Un callejón oscuro de un polígono en el que hemos dejado el coche.
¿Nos hemos confundido?
La figura de un hombre corpulento se acerca por la acera, se mete en la callejuela y desciende hasta una puerta a la que llama.
Un instante de luz del interior corta la hora nocturna. Es allí.
Un par de coches aparcados entre las columnas de los bajos, el blanco neón de los aseos al fondo, un haz naranja tibio que da acceso definitivo al local. Entramos, dejamos cinco euros ante la mesa y pedimos una cerveza.
Al girar, sujetos a la lata, un escenario con instrumentos calientes de las pruebas de sonido. Esperan sorprendentemente quietos a los grupos que los harán vibrar.
Arrancan las guitarras eléctricas en manos de un chico y una chica. Ella toca hacia su compañero, luego, con el paso del concierto, casi da la espalda al auditorio. Los acordes rockeros contrastan con el ligero balanceo sobre una y otra de sus largas piernas, la expresión facial de una niña relajada, atenta a una visión interior fascinante, parece. Alguna vez eleva la mirada del avance de sus dedos por el mástil de la guitarra hacia su compañero. Lo único que desvela el esfuerzo continuado de tocar es la respiración agitada que hace oscilar un mechón sobre su cara.
Los asistentes, en pie, se mueven al son de la música. Su presencia, atenta, es más ferviente y contemplativa que las que aprecio en un auditorio con música clásica.
Son lectores respetuosos de los acordes, de los sonidos encrespados ante los que, al entrar, nos han señalado un bote de cristal donde se amontonan provisiones de algodón protectores de tímpanos, por si los queremos usar.
Ya los Cataplausia ocupan el escenario.
Más allá de su habilidad con guitarra eléctrica, bajo o batería, que te hace pensar en sus horas de estudio y dedicación, clásica, solfeo, improvisación -si, acabas de saber que la improvisación también es aprendible, y que algunos de los miembros de la banda han tomado clases de esa disciplina: improvisar-, lo que se extiende es una corriente compacta por la sala.
Josep Martí, Pasto, el líder de la banda, es una representación escueta, contenida, nervuda, del rock, contención de la que pronto se libera para dar más.

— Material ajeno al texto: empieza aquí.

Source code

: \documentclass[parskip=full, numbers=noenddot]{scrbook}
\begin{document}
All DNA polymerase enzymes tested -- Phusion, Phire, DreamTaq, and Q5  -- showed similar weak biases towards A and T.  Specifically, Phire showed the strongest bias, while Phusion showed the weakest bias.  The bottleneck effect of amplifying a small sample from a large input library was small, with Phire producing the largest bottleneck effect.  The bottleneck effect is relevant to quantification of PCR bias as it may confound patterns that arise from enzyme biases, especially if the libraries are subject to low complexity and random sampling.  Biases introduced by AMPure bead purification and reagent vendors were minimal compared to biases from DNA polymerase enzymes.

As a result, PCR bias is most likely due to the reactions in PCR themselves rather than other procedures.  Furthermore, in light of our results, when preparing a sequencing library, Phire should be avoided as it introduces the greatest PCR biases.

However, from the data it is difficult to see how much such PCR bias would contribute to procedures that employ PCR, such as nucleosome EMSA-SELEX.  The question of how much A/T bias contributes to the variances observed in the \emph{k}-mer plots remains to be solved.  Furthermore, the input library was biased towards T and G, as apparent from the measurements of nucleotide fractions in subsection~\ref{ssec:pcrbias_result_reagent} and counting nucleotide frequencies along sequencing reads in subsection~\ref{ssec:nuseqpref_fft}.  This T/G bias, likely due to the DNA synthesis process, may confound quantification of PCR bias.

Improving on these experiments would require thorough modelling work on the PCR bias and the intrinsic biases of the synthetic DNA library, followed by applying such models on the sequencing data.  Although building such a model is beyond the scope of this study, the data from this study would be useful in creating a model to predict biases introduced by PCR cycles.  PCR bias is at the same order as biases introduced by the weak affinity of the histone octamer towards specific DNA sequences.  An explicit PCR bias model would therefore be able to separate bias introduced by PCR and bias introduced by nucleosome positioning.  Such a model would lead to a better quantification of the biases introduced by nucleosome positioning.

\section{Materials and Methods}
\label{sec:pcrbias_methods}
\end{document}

El que parece un eterno adolescente fibroso embutido en vaqueros y camisa desprendida de la cintura, se une al instrumento como a otro miembro añadido de su cuerpo: piernas, brazos, bajo eléctrico, plantas del pie con los que danza en un ritmo misterioso solo por él percibido, aupado en las composiciones de Metacrit, su último disco.
Confluyen con él, respiran a dúo, luego a tres, en ese hilo de acordes que le une al batería y al guitarrista que le flanquean. Dejarse llevar por los solos de unos dedos virtuosos frenéticos sobre las cuerdas: planean, se alzan, aplastan, se despegan, vuelan, arrasan… es inevitable.
Las canciones de Cataplausia, grupo de rock catalán, no tienen incumbencia con el idioma en que son expresadas. Lo que lanzan gargantas y manos y dedos y contorsiones son gritos de angustia, de duda, de éxtasis, en definitiva, de vida.
Yo me siento viva, en la noche madrileña, que me hace preguntarme cuántos locales palpitan esta noche en la ciudad, con música que se ofrece como deliciosas porciones de tiempo aquilatado para la experimentación, viva entre un grupo de jóvenes y menos jóvenes, eruditos del rock, que aplauden, vociferan y valoran el hecho musical que allí ocurre.
Entre las paredes insonorizadas trasciende del escenario la pasión de los músicos, la corriente que les une, el sentimiento de exponer lo que el ser humano, con la música es: un animal inquieto.
Gracias, Cataplausia, por la naturaleza de vuestro rock, traído por kilómetros de carretera en una jornada que os pone sobre un escenario de una sala de conciertos en un callejón de un polígono de Madrid. Y a las salas que existen, persisten y subsisten para hacer de las noches un aquelarre de innovación, frescura, riqueza… esencia de vida.
Leonor… ostia que siiiiiiiiiii! de tu mano al corazón pasando por Cataplausia… ahora mismo me tomo una birra y pongo el tocata a mil decibelios…¡gracias!